Ah, the ongoing saga of missing episodes. With nearly 100 episodes lost from the archives, it’s always going to be an emotive topic. Just think of how glorious it would be to see the likes of The Daleks Master Plan, Marco Polo, The Faceless Ones, and The Abominable Snowmen after all these years. In fact, we don’t have to imagine that joy: remember what it was like back in 2013 to have The Enemy of the World and The Web of Fear back with us? A wonderful time.
That’s why it’s so abhorrent when a fake eBay listing goes up for a missing episode.

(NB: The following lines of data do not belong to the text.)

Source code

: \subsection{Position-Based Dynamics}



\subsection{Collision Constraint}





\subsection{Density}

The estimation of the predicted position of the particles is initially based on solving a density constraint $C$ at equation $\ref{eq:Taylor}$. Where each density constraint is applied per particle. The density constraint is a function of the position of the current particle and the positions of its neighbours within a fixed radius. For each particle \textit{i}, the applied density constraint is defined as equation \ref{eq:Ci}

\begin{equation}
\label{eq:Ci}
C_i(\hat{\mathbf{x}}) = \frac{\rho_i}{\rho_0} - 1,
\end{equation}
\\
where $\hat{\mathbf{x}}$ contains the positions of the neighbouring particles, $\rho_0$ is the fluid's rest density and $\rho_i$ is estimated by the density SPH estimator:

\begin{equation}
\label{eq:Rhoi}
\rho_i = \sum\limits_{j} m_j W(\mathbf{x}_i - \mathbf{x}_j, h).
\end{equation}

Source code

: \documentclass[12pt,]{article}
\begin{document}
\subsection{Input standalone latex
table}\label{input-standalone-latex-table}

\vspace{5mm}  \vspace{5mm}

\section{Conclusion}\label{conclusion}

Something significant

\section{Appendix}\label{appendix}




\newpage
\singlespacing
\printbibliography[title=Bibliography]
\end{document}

That’s exactly what happened: earlier this week, a seller put up a listing for Episode One of The Savages. People were immediately (and rightly) suspicious, especially as the images used to “prove” its authenticity were actually John Cura’s telesnaps – from the wrong episode. The seller then amended the sale, claiming he’d got it wrong, that it was Episode Four instead. With a starting bid of £100, this was supposedly a 16mm black and white film print, and claimed to be “in watchable condition given the age of the print. This film has come from the collection of a relative who died last year. I do not have a great deal of information about the item other than that it is legal to own and is no longer considered to be the property of the BBC”.
Deceased relatives who might not realise the value of film prints is a fairly solid reason the reel would still exist, but no further images of the episode were available, apparently because they had already sold the projector…
The listing did the rounds online – Twitter and Facebook especially were outraged – and fortunately, the seller took it down earlier today. Now, normally, we wouldn’t give this sort of thing the time of day, but it’s worried me. The seller might not have ever let this get too far out of hand, would’ve never actually sold it; yet the fact remains:
People did bid on the item.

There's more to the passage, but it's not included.